Leasingraten

Leasingraten

Für das Firmenfahrzeug selbst zahlen


Viele Arbeitnehmer haben das Privileg, einen Firmenwagen auch privat zu nutzen. Dieser Vorteil ist zu versteuern. Wenn Sie für dieses Fahrzeug z.B. die Leasingraten aus eigener Tasche zahlen, können Sie diese als Werbungskosten steuerlich geltend machen.

Der Fall

Ein Arbeitnehmer zahlte im Streitjahr 2.000 Euro Leasingraten für den Firmenwagen selbst. Er zog diese Kosten in seiner Steuererklärung als Werbungskosten ab. Außerdem ermittelte der Arbeitnehmer den privaten Anteil am Firmenwagen mit der Fahrtenbuch- Methode. Von diesem Betrag zog er die selbst gezahlten Kosten ab. Doch das Finanzamt duldete diesen Abzug nicht.

Ermittlung des geldwerten Vorteils

Als Arbeitslohn gelten alle Einnahmen, die Ihnen aufgrund Ihres Arbeitsverhältnisses zufließen. Dabei wird nicht differenziert, in welcher Form Sie das Entgelt erhalten. Deshalb zählt auch die Überlassung eines Firmenwagens zur Entlohnung. Da die private Nutzung des Firmenwagens zum Arbeitslohn zählt, müssen Sie diesen „geldwerten Vorteil“ versteuern.
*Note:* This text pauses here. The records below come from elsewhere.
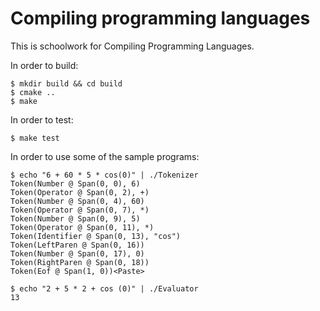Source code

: # Compiling programming languages

This is schoolwork for Compiling Programming Languages.

In order to build:

```
$ mkdir build && cd build
$ cmake ..
$ make
```

In order to test:

```
$ make test
```

In order to use some of the sample programs:

```
$ echo "6 + 60 * 5 * cos(0)" | ./Tokenizer
Token(Number @ Span(0, 0), 6)
Token(Operator @ Span(0, 2), +)
Token(Number @ Span(0, 4), 60)
Token(Operator @ Span(0, 7), *)
Token(Number @ Span(0, 9), 5)
Token(Operator @ Span(0, 11), *)
Token(Identifier @ Span(0, 13), "cos")
Token(LeftParen @ Span(0, 16))
Token(Number @ Span(0, 17), 0)
Token(RightParen @ Span(0, 18))
Token(Eof @ Span(1, 0))<Paste>
```

```
$ echo "2 + 5 * 2 + cos (0)" | ./Evaluator
13
```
Für die Ermittlung des Vorteils stehen Ihnen zwei Methoden zur Verfügung: Die 1%- Regelung und die Fahrtenbuchmethode. Wenn Sie sich für die 1%- Regelung entscheiden, müssen Sie monatlich 1% des Brutto- Listenpreises des Wagens versteuern. Vorteilhaft kann das für Sie sein, wenn Sie den Wagen oft für private Fahrten nutzen. Entscheiden Sie sich für die Fahrtenbuch- Methode, dann müssen Sie jeden gefahrenen Kilometer und alle Ausgaben handschriftlich festhalten. So kann eine Differenzierung zwischen den betrieblich und privat gefahrenen Kilometern vorgenommen werden. Die Summe des privaten Anteils ist hier die Grundlage für die Versteuerung des Vorteils.

Sie haben die Wahl: Nutzen Sie die für Sie günstigere Methode.Wenn Ihnen für die Nutzung des Firmenwagens weitere Kosten entstehen, können Sie diese von der Steuer absetzen. So hat der BFH schon in der Vergangenheit entschieden. Dazu zählen auch Zuzahlungen zu den Leasingraten. Dies gilt allerdings nur, wenn Sie Ihre private Nutzung und somit den „geldwerten Vorteil“ mit der Fahrtenbuchmethode ermitteln.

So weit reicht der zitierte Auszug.